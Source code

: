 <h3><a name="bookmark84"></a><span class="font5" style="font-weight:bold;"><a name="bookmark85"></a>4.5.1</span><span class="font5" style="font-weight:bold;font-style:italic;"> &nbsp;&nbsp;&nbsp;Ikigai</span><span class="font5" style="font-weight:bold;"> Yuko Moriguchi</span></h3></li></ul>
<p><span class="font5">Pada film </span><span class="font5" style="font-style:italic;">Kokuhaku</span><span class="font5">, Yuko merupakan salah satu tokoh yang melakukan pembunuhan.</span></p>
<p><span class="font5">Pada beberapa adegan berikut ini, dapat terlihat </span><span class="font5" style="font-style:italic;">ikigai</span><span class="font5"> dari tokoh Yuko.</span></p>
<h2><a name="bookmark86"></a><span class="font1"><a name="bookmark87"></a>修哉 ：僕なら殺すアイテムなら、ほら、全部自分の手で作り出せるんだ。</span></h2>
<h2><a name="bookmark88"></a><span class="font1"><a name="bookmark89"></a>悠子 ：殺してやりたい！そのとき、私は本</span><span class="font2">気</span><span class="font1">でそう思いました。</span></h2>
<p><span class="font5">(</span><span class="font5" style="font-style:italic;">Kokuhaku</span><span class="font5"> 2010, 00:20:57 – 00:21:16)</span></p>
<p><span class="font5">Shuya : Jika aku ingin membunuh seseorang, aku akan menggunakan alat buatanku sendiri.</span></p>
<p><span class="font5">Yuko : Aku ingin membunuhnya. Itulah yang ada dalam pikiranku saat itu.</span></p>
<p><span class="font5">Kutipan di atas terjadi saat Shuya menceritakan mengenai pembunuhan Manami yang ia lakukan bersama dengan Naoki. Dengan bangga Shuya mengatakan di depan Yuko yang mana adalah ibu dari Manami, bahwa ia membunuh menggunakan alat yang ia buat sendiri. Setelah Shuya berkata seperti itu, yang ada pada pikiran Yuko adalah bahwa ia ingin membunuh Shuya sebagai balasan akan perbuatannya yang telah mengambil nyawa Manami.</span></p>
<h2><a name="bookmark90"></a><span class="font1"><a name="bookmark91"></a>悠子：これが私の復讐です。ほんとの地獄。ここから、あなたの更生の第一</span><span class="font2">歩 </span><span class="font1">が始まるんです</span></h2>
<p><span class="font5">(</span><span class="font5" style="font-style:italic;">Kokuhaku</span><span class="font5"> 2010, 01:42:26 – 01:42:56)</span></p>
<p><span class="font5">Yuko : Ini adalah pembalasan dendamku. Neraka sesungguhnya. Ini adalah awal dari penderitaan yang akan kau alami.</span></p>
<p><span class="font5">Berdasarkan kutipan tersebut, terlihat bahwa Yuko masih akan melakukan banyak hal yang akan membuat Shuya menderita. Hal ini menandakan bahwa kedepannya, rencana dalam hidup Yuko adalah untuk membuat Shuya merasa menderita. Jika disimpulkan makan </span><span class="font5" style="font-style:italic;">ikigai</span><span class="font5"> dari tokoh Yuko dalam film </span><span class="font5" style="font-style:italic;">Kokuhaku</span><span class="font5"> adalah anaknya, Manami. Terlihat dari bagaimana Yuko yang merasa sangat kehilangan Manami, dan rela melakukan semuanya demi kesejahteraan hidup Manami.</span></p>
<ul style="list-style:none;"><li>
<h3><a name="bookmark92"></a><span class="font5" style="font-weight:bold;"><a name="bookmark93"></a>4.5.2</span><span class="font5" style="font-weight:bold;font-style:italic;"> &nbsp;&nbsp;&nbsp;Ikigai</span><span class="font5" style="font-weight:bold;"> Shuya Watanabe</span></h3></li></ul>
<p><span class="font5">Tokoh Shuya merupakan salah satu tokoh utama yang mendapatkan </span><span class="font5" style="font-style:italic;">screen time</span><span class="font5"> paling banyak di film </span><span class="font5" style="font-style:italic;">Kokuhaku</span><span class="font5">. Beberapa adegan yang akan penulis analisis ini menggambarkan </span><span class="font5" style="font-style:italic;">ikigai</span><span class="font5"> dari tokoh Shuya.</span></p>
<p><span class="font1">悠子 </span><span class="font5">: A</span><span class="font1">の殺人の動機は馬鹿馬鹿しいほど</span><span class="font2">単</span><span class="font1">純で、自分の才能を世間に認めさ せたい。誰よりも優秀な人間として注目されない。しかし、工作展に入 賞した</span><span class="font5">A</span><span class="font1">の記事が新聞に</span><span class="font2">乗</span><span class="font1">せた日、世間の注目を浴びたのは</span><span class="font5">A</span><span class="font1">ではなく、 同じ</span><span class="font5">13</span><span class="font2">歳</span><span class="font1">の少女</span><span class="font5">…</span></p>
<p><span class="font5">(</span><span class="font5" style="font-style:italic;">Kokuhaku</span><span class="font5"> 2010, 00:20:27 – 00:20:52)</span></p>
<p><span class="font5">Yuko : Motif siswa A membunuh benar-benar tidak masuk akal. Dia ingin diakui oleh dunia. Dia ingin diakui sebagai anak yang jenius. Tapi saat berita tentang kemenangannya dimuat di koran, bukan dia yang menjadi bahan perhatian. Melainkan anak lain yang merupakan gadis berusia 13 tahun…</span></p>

Your assignment -
Please give the number of lines in the listing above where "nbsp" appears, and nothing else.

Exercise answer -
2